_Source texts of formatted documents_
*** Begin section ***
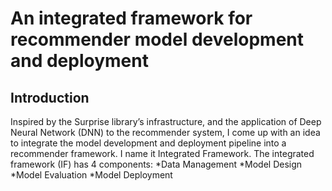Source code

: # An integrated framework for recommender model development and deployment

## Introduction

<p></p>
Inspired by the Surprise library’s infrastructure, and the application of Deep Neural Network (DNN) to the recommender system, I come up with an idea to integrate the model development and deployment pipeline into a recommender framework. I name it Integrated Framework.
The integrated framework (IF) has 4 components:
*Data Management
*Model Design
*Model Evaluation
*Model Deployment
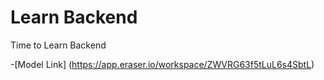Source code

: # Learn Backend

Time to Learn Backend

-[Model Link] (https://app.eraser.io/workspace/ZWVRG63f5tLuL6s4SbtL)
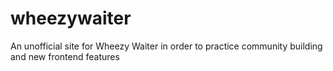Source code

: # wheezywaiter
An unofficial site for Wheezy Waiter in order to practice community building and new frontend features
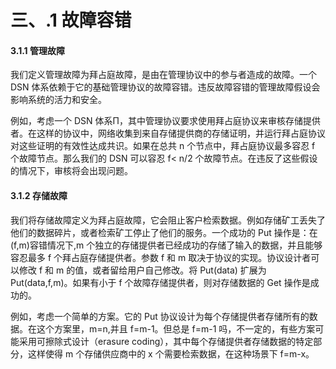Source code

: # 三、.1 故障容错

#### 3.1.1 管理故障

我们定义管理故障为拜占庭故障，是由在管理协议中的参与者造成的故障。一个 DSN 体系依赖于它的基础管理协议的故障容错。违反故障容错的管理故障假设会影响系统的活力和安全。

例如，考虑一个 DSN 体系Π，其中管理协议要求使用拜占庭协议来审核存储提供者。在这样的协议中，网络收集到来自存储提供商的存储证明，并运行拜占庭协议对这些证明的有效性达成共识。如果在总共 n 个节点中，拜占庭协议最多容忍 f 个故障节点。那么我们的 DSN 可以容忍 f< n/2 个故障节点。在违反了这些假设的情况下，审核将会出现问题。

#### 3.1.2 存储故障

我们将存储故障定义为拜占庭故障，它会阻止客户检索数据。例如存储矿工丢失了他们的数据碎片，或者检索矿工停止了他们的服务。一个成功的 Put 操作是：在(f,m)容错情况下,m 个独立的存储提供者已经成功的存储了输入的数据，并且能够容忍最多 f 个拜占庭存储提供者。参数 f 和 m 取决于协议的实现。协议设计者可以修改 f 和 m 的值，或者留给用户自己修改。将 Put(data) 扩展为 Put(data,f,m)。如果有小于 f 个故障存储提供者，则对存储数据的 Get 操作是成功的。

例如，考虑一个简单的方案。它的 Put 协议设计为每个存储提供者存储所有的数据。在这个方案里，m=n,并且 f=m-1。但总是 f=m-1 吗，不一定的，有些方案可能采用可擦除式设计（erasure coding），其中每个存储提供者存储数据的特定部分，这样使得 m 个存储供应商中的 x 个需要检索数据，在这种场景下 f=m-x。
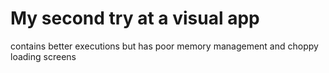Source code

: # My second try at a visual app
contains better executions but has poor memory management and choppy loading screens
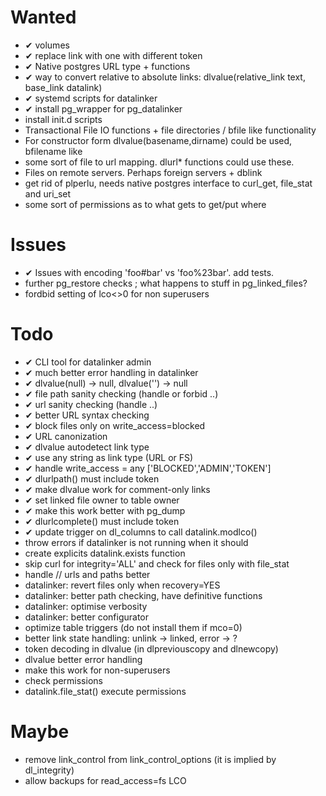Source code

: Wanted
======
- ✔︎ volumes
- ✔︎ replace link with one with different token
- ✔︎ Native postgres URL type + functions
- ✔︎ way to convert relative to absolute links: dlvalue(relative_link text, base_link datalink)
- ✔︎ systemd scripts for datalinker
- ✔︎ install pg_wrapper for pg_datalinker
- install init.d scripts 
- Transactional File IO functions + file directories / bfile like functionality
- For constructor form dlvalue(basename,dirname) could be used, bfilename like
- some sort of file to url mapping. dlurl* functions could use these.
- Files on remote servers. Perhaps foreign servers + dblink
- get rid of plperlu, needs native postgres interface to curl_get, file_stat and uri_set
- some sort of permissions as to what gets to get/put where

Issues
======
- ✔︎ Issues with encoding 'foo#bar' vs 'foo%23bar'. add tests.
- further pg_restore checks ; what happens to stuff in pg_linked_files?
- fordbid setting of lco<>0 for non superusers 

Todo
====
- ✔︎ CLI tool for datalinker admin
- ✔︎ much better error handling in datalinker
- ✔︎ dlvalue(null) -> null, dlvalue('') -> null
- ✔︎ file path sanity checking (handle or forbid ..)
- ✔︎ url sanity checking (handle ..)
- ✔︎ better URL syntax checking
- ✔︎ block files only on write_access=blocked
- ✔︎ URL canonization
- ✔︎ dlvalue autodetect link type
- ✔︎ use any string as link type (URL or FS)
- ✔︎ handle write_access = any ['BLOCKED','ADMIN','TOKEN']
- ✔︎ dlurlpath() must include token
- ✔︎ make dlvalue work for comment-only links
- ✔︎ set linked file owner to table owner
- ✔︎ make this work better with pg_dump
- ✔︎ dlurlcomplete() must include token
- ✔︎ update trigger on dl_columns to call datalink.modlco()
- throw errors if datalinker is not running when it should
- create explicits datalink.exists function
- skip curl for integrity='ALL' and check for files only with file_stat
- handle // urls and paths better
- datalinker: revert files only when recovery=YES
- datalinker: better path checking, have definitive functions
- datalinker: optimise verbosity
- datalinker: better configurator
- optimize table triggers (do not install them if mco=0)
- better link state handling: unlink -> linked, error -> ?
- token decoding in dlvalue (in dlpreviouscopy and dlnewcopy)
- dlvalue better error handling
- make this work for non-superusers
- check permissions
- datalink.file_stat() execute permissions

Maybe
=====
- remove link_control from link_control_options (it is implied by dl_integrity)
- allow backups for read_access=fs LCO


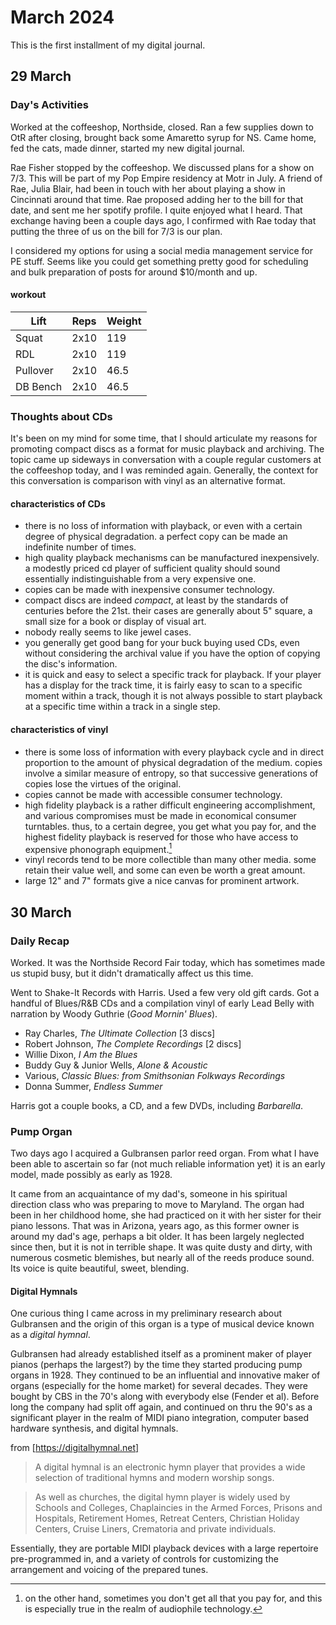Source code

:March 2024
==========

This is the first installment of my digital journal.

29 March
--------

### Day's Activities

Worked at the coffeeshop, Northside, closed. Ran a few supplies down to OtR after closing, brought back some Amaretto syrup for NS. Came home, fed the cats, made dinner, started my new digital journal.

Rae Fisher stopped by the coffeeshop. We discussed plans for a show on 7/3. This will be part of my Pop Empire residency at Motr in July. A friend of Rae, Julia Blair, had been in touch with her about playing a show in Cincinnati around that time. Rae proposed adding her to the bill for that date, and sent me her spotify profile. I quite enjoyed what I heard. That exchange having been a couple days ago, I confirmed with Rae today that putting the three of us on the bill for 7/3 is our plan.

I considered my options for using a social media management service for PE stuff. Seems like you could get something pretty good for scheduling and bulk preparation of posts for around $10/month and up.

#### workout

|Lift       |Reps   |Weight |
|-----------|-------|-------|
|Squat      |2x10   |119    |
|RDL        |2x10   |119    |
|Pullover   |2x10   |46.5   |
|DB Bench   |2x10   |46.5   |


### Thoughts about CDs

It's been on my mind for some time, that I should articulate my reasons for promoting compact discs as a format for music playback and archiving. The topic came up sideways in conversation with a couple regular customers at the coffeeshop today, and I was reminded again.
Generally, the context for this conversation is comparison with vinyl as an alternative format.

#### characteristics of CDs

 - there is no loss of information with playback, or even with a certain degree of physical degradation. a perfect copy can be made an indefinite number of times.
 - high quality playback mechanisms can be manufactured inexpensively. a modestly priced cd player of sufficient quality should sound essentially indistinguishable from a very expensive one.
 - copies can be made with inexpensive consumer technology.
 - compact discs are indeed _compact_, at least by the standards of centuries before the 21st. their cases are generally about 5" square, a small size for a book or display of visual art.
 - nobody really seems to like jewel cases.
 - you generally get good bang for your buck buying used CDs, even without considering the archival value if you have the option of copying the disc's information.
 - it is quick and easy to select a specific track for playback. If your player has a display for the track time, it is fairly easy to scan to a specific moment within a track, though it is not always possible to start playback at a specific time within a track in a single step.

#### characteristics of vinyl

 - there is some loss of information with every playback cycle and in direct proportion to the amount of physical degradation of the medium. copies involve a similar measure of entropy, so that successive generations of copies lose the virtues of the original.
 - copies cannot be made with accessible consumer technology.
 - high fidelity playback is a rather difficult engineering accomplishment, and various compromises must be made in economical consumer turntables. thus, to a certain degree, you get what you pay for, and the highest fidelity playback is reserved for those who have access to expensive phonograph equipment.[^1]
  - vinyl records tend to be more collectible than many other media. some retain their value well, and some can even be worth a great amount.
  - large 12" and 7" formats give a nice canvas for prominent artwork.
 
 
[^1]: on the other hand, sometimes you don't get all that you pay for, and this is especially true in the realm of audiophile technology. 

## 30 March

### Daily Recap

Worked. It was the Northside Record Fair today, which has sometimes made us stupid busy, but it didn't dramatically affect us this time.

Went to Shake-It Records with Harris. Used a few very old gift cards. Got a handful of Blues/R&B CDs and a compilation vinyl of early Lead Belly with narration by Woody Guthrie (*Good Mornin' Blues*).

 - Ray Charles, *The Ultimate Collection* [3 discs]
 - Robert Johnson, *The Complete Recordings* [2 discs]
 - Willie Dixon, *I Am the Blues*
 - Buddy Guy & Junior Wells, *Alone & Acoustic*
 - Various, *Classic Blues: from Smithsonian Folkways Recordings*
 - Donna Summer, *Endless Summer*

Harris got a couple books, a CD, and a few DVDs, including *Barbarella*.

### Pump Organ

Two days ago I acquired a Gulbransen parlor reed organ. From what I have been able to ascertain so far (not much reliable information yet) it is an early model, made possibly as early as 1928.

It came from an acquaintance of my dad's, someone in his spiritual direction class who was preparing to move to Maryland. The organ had been in her childhood home, she had practiced on it with her sister for their piano lessons. That was in Arizona, years ago, as this former owner is around my dad's age, perhaps a bit older. It has been largely neglected since then, but it is not in terrible shape. It was quite dusty and dirty, with numerous cosmetic blemishes, but nearly all of the reeds produce sound. Its voice is quite beautiful, sweet, blending.

#### Digital Hymnals

One curious thing I came across in my preliminary research about Gulbransen and the origin of this organ is a type of musical device known as a *digital hymnal*.

Gulbransen had already established itself as a prominent maker of player pianos (perhaps the largest?) by the time they started producing pump organs in 1928. They continued to be an influential and innovative maker of organs (especially for the home market) for several decades. They were bought by CBS in the 70's along with everybody else (Fender et al). Before long the company had split off again, and continued on thru the 90's as a significant player in the realm of MIDI piano integration, computer based hardware synthesis, and digital hymnals.

from [https://digitalhymnal.net]

 > A digital hymnal is an electronic hymn player that provides a wide selection of traditional hymns and modern worship songs.

 > As well as churches, the digital hymn player is widely used by Schools and Colleges, Chaplaincies in the Armed Forces, Prisons and Hospitals, Retirement Homes, Retreat Centers, Christian Holiday Centers, Cruise Liners, Crematoria and private individuals.

Essentially, they are portable MIDI playback devices with a large repertoire pre-programmed in, and a variety of controls for customizing the arrangement and voicing of the prepared tunes.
*** End section ***
_TO DO_
Where a line above contains the string "handling", copy that line.

_ANSWER SECTION_
- ✔︎ much better error handling in datalinker
- better link state handling: unlink -> linked, error -> ?
- dlvalue better error handling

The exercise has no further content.